- Required work -
Go over the lines below, and when one contains the word "colors", copy it.

++++ Record extracts ++++

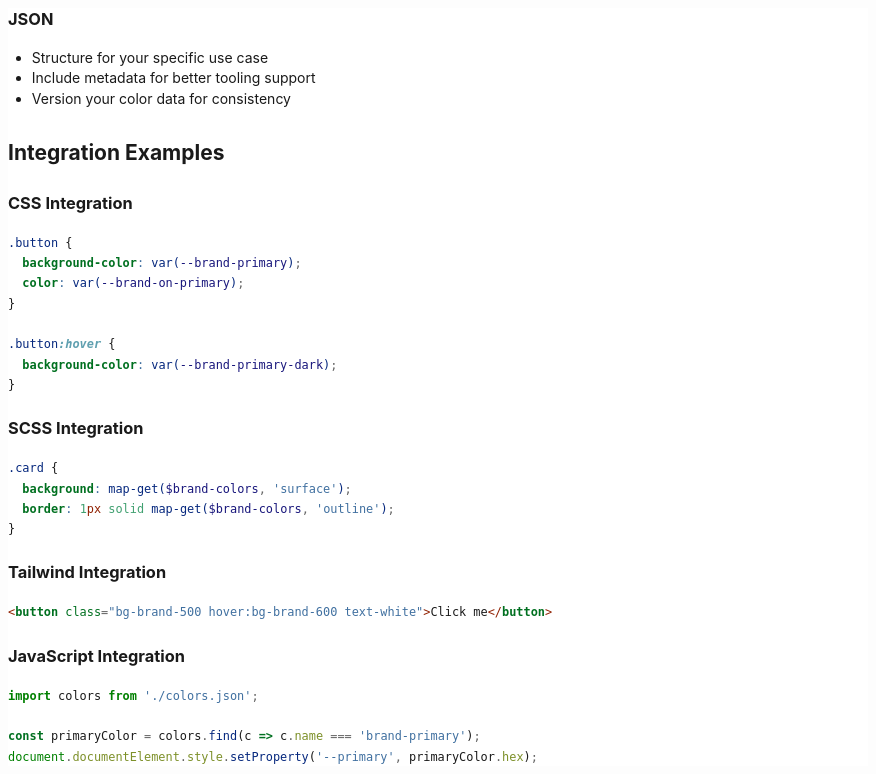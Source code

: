### JSON

- Structure for your specific use case
- Include metadata for better tooling support
- Version your color data for consistency

## Integration Examples

### CSS Integration

```css
.button {
  background-color: var(--brand-primary);
  color: var(--brand-on-primary);
}

.button:hover {
  background-color: var(--brand-primary-dark);
}
```

### SCSS Integration

```scss
.card {
  background: map-get($brand-colors, 'surface');
  border: 1px solid map-get($brand-colors, 'outline');
}
```

### Tailwind Integration

```html
<button class="bg-brand-500 hover:bg-brand-600 text-white">Click me</button>
```

### JavaScript Integration

```javascript
import colors from './colors.json';

const primaryColor = colors.find(c => c.name === 'brand-primary');
document.documentElement.style.setProperty('--primary', primaryColor.hex);
```
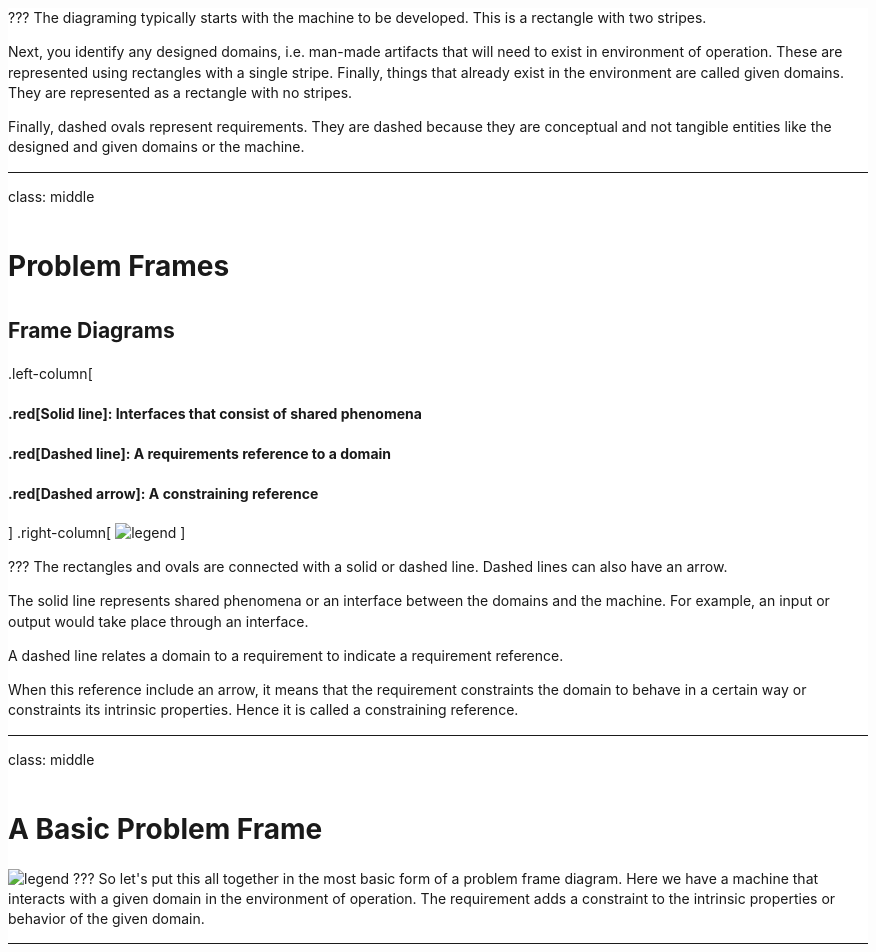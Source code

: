 ???
The diagraming typically starts with the machine to be developed. This is a rectangle with two stripes.

Next, you identify any designed domains, i.e. man-made artifacts that will need to exist in environment of operation. These are represented using rectangles with a single stripe. Finally, things that already exist in the environment are called given domains. They are represented as a rectangle with no stripes.  

Finally, dashed ovals represent requirements. They are dashed because they are conceptual and not tangible entities like the designed and given domains or the machine.

---
class: middle
# Problem Frames
## Frame Diagrams
.left-column[
#### .red[Solid line]: Interfaces that consist of shared phenomena   
#### .red[Dashed line]: A requirements reference to a domain
#### .red[Dashed arrow]: A constraining reference  
]
.right-column[
![legend](images/legend.svg)
]

???
The rectangles and ovals are connected with a solid or dashed line. Dashed lines can also have an arrow.

The solid line represents shared phenomena or an interface between the domains and the machine. For example, an input or output would take place through an interface.

A dashed line relates a domain to a requirement to indicate a requirement reference.

When this reference include an arrow, it means that the requirement constraints the domain to behave in a certain way or constraints its intrinsic properties. Hence it is called a constraining reference.

---
class: middle
# A Basic Problem Frame

![legend](images/problem-frame.svg)
???
So let's put this all together in the most basic form of a problem frame diagram. Here we have a machine that interacts with a given domain in the environment of operation. The requirement adds a constraint to the intrinsic properties or behavior of the given domain.

---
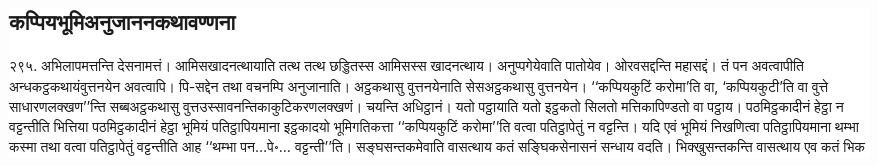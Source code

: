 
## कप्पियभूमिअनुजाननकथावण्णना

२९५. अभिलापमत्तन्ति देसनामत्तं। आमिसखादनत्थायाति तत्थ तत्थ छड्डितस्स आमिसस्स खादनत्थाय। अनुप्पगेयेवाति पातोयेव। ओरवसद्दन्ति महासद्दं। तं पन अवत्वापीति अन्धकट्ठकथायंवुत्तनयेन अवत्वापि। पि-सद्देन तथा वचनम्पि अनुजानाति। अट्ठकथासु वुत्तनयेनाति सेसअट्ठकथासु वुत्तनयेन। ‘‘कप्पियकुटिं करोमा’ति वा, ‘कप्पियकुटी’ति वा वुत्ते साधारणलक्खण’’न्ति सब्बअट्ठकथासु वुत्तउस्सावनन्तिकाकुटिकरणलक्खणं। चयन्ति अधिट्ठानं। यतो पट्ठायाति यतो इट्ठकतो सिलतो मत्तिकापिण्डतो वा पट्ठाय। पठमिट्ठकादीनं हेट्ठा न वट्टन्तीति भित्तिया पठमिट्ठकादीनं हेट्ठा भूमियं पतिट्ठापियमाना इट्ठकादयो भूमिगतिकत्ता ‘‘कप्पियकुटिं करोमा’’ति वत्वा पतिट्ठापेतुं न वट्टन्ति। यदि एवं भूमियं निखणित्वा पतिट्ठापियमाना थम्भा कस्मा तथा वत्वा पतिट्ठापेतुं वट्टन्तीति आह ‘‘थम्भा पन…पे॰… वट्टन्ती’’ति। सङ्घसन्तकमेवाति वासत्थाय कतं सङ्घिकसेनासनं सन्धाय वदति। भिक्खुसन्तकन्ति वासत्थाय एव कतं भिक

++++

- Written reply -
  background: map-get($brand-colors, 'surface');
  border: 1px solid map-get($brand-colors, 'outline');
import colors from './colors.json';
const primaryColor = colors.find(c => c.name === 'brand-primary');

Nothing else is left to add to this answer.